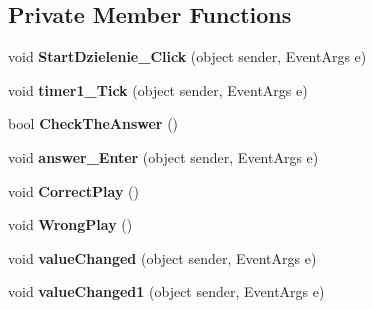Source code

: \subsection*{Private Member Functions}
\begin{DoxyCompactItemize}
\item 
\mbox{\label{class_quiz___matematyczny_1_1_dzielenie_afeb38b2e9af454b7c06c0c0470af118f}} 
void {\bfseries Start\+Dzielenie\+\_\+\+Click} (object sender, Event\+Args e)
\item 
\mbox{\label{class_quiz___matematyczny_1_1_dzielenie_a0a3f76f2d23ea33f5141d0b29fd140a9}} 
void {\bfseries timer1\+\_\+\+Tick} (object sender, Event\+Args e)
\item 
\mbox{\label{class_quiz___matematyczny_1_1_dzielenie_ab852493e8cbd4c7f7cebd75486ec2253}} 
bool {\bfseries Check\+The\+Answer} ()
\item 
\mbox{\label{class_quiz___matematyczny_1_1_dzielenie_a09ed0124ff985661cee4eb05331e8e0a}} 
void {\bfseries answer\+\_\+\+Enter} (object sender, Event\+Args e)
\item 
\mbox{\label{class_quiz___matematyczny_1_1_dzielenie_aabada1cf5863e7caac12d95036f95f1c}} 
void {\bfseries Correct\+Play} ()
\item 
\mbox{\label{class_quiz___matematyczny_1_1_dzielenie_a2da6dee0a38880e854836d89d5450439}} 
void {\bfseries Wrong\+Play} ()
\item 
\mbox{\label{class_quiz___matematyczny_1_1_dzielenie_aa22833895b85c72a3b259d86cc41326f}} 
void {\bfseries value\+Changed} (object sender, Event\+Args e)
\item 
\mbox{\label{class_quiz___matematyczny_1_1_dzielenie_a3b7d9ce9909defbe3d43874285388dd8}} 
void {\bfseries value\+Changed1} (object sender, Event\+Args e)
\item 
\mbox{\label{class_quiz___matematyczny_1_1_dzielenie_a8a77dddc1fe6af41eb5bafdcebeb9ae6}} 

\end{DoxyCompactItemize}
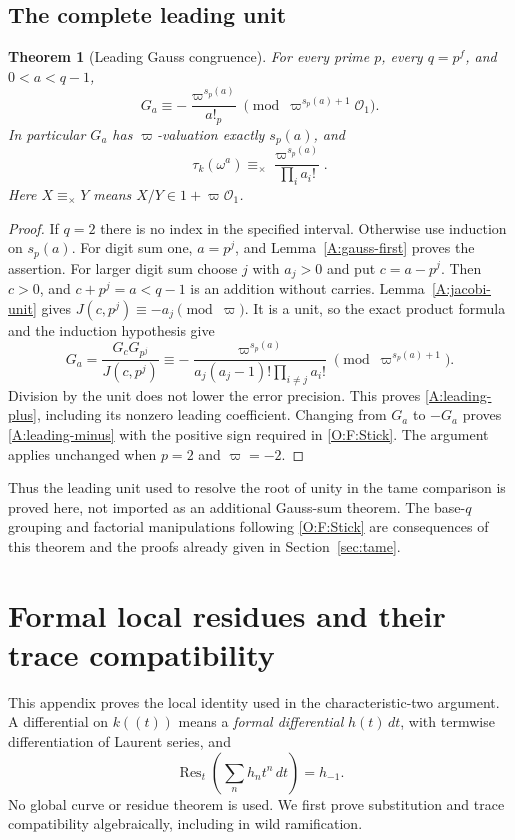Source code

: \documentclass[11pt]{amsart}
\newtheorem{theorem}{Theorem}[section]
\theoremstyle{definition}
\theoremstyle{remark}
\newcommand{\Res}{\operatorname{Res}}
\newcommand{\OO}{\mathcal O}\newcommand{\pp}{\mathfrak p}\newcommand{\PP}{\mathfrak P}
\begin{document}
\subsection{The complete leading unit}
\begin{theorem}[Leading Gauss congruence]\label{A:leading-gauss}
For every prime $p$, every $q=p^f$, and $0<a<q-1$,
\begin{equation}\label{A:leading-plus}
 G_a\equiv-\frac{\varpi^{s_p(a)}}{a!_p}
                       \pmod{\varpi^{s_p(a)+1}\OO_1}.
\end{equation}
In particular $G_a$ has $\varpi$-valuation exactly $s_p(a)$, and
\begin{equation}\label{A:leading-minus}
 \tau_k(\omega^a)\equiv_\times
       \frac{\varpi^{s_p(a)}}{\prod_i a_i!}.
\end{equation}
Here $X\equiv_\times Y$ means $X/Y\in1+\varpi\OO_1$.
\end{theorem}
\begin{proof}
If $q=2$ there is no index in the specified interval. Otherwise use
induction on $s_p(a)$. For digit sum one, $a=p^j$, and
Lemma~\ref{A:gauss-first} proves the assertion.
For larger digit sum choose $j$ with $a_j>0$ and put $c=a-p^j$.
Then $c>0$, and $c+p^j=a<q-1$ is an addition without carries.
Lemma~\ref{A:jacobi-unit} gives $J(c,p^j)\equiv-a_j\pmod\varpi$.
It is a unit, so the exact product formula and the induction hypothesis
give
\[
 G_a=\frac{G_cG_{p^j}}{J(c,p^j)}
 \equiv-\frac{\varpi^{s_p(a)}}{
                a_j(a_j-1)!\prod_{i\ne j}a_i!}
                \pmod{\varpi^{s_p(a)+1}}.
\]
Division by the unit does not lower the error precision. This proves
\eqref{A:leading-plus}, including its nonzero leading coefficient.
Changing from $G_a$ to $-G_a$ proves \eqref{A:leading-minus} with the
positive sign required in \eqref{O:F:Stick}. The argument applies
unchanged when $p=2$ and $\varpi=-2$.
\end{proof}

Thus the leading unit used to resolve the root of unity in the tame
comparison is proved here, not imported as an additional Gauss-sum
theorem. The base-$q$ grouping and factorial manipulations following
\eqref{O:F:Stick} are consequences of this theorem and the proofs
already given in Section~\ref{sec:tame}.


\section{Formal local residues and their trace compatibility}\label{app:local-residues}
This appendix proves the local identity used in the characteristic-two
argument. A differential on $k((t))$ means a \emph{formal differential}
$h(t)\,dt$, with termwise differentiation of Laurent series, and
\[
 \Res_t\left(\sum_n h_nt^n\,dt\right)=h_{-1}.
\]
No global curve or residue theorem is used. We first prove substitution
and trace compatibility algebraically, including in wild ramification.
\end{document}
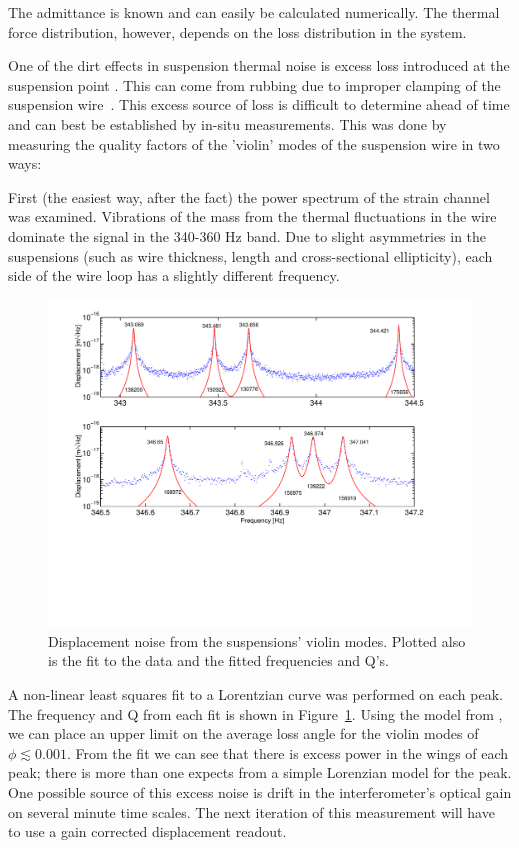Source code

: The admittance is known and can easily be calculated numerically. The thermal
force distribution, however, depends on the loss distribution in the system.

One of the dirt effects in suspension thermal noise is excess loss introduced
at the suspension point \cite{Kovalik:Clamps}. This can 
come from rubbing due to improper clamping of the suspension 
wire~\cite{Kovalik:ClampSpeech}. This excess source of loss is difficult to
determine ahead of time and can best be established by in-situ measurements.
This was done by measuring the quality factors of the 'violin' modes of the
suspension wire in two ways:

First (the easiest way, after the fact) the power spectrum of the strain
channel was examined. Vibrations of the 
mass from the thermal fluctuations in the wire dominate the signal in the
340-360 Hz band. Due to slight asymmetries in the suspensions (such as wire
thickness, length and cross-sectional ellipticity), each side of
the wire loop has a slightly different frequency.

\begin{figure}[!h]
\centerline{
\includegraphics[angle=0,width=6.5in]{Figures/Chap4/violins.pdf}}
\caption[Violin Modes]{Displacement noise from the suspensions' violin
         modes. Plotted also is the fit to the data and the fitted
         frequencies and Q's.}
\label{fig:ViolinModes}
\end{figure}
A non-linear least squares fit to a Lorentzian curve was performed on each
peak. The frequency and Q from each fit is shown in Figure~\ref{fig:ViolinModes}.
Using the model from \cite{Gaby:Thermal}, we can place an upper limit on the average
loss angle for the violin modes of $\phi \lesssim 0.001$. From the fit we can see
that there is excess power in the wings of each peak; there is more than one
expects from a simple Lorenzian model for the peak. One possible source of this
excess noise is drift in the interferometer's optical gain on several minute
time scales. The next iteration of this measurement will have to use a gain corrected
displacement readout.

▶ [Aim of the task]:
Work through the data above line by line and give the number of lines in which "times" occurs. Add nothing else.

▶ [Solved exercise]:
2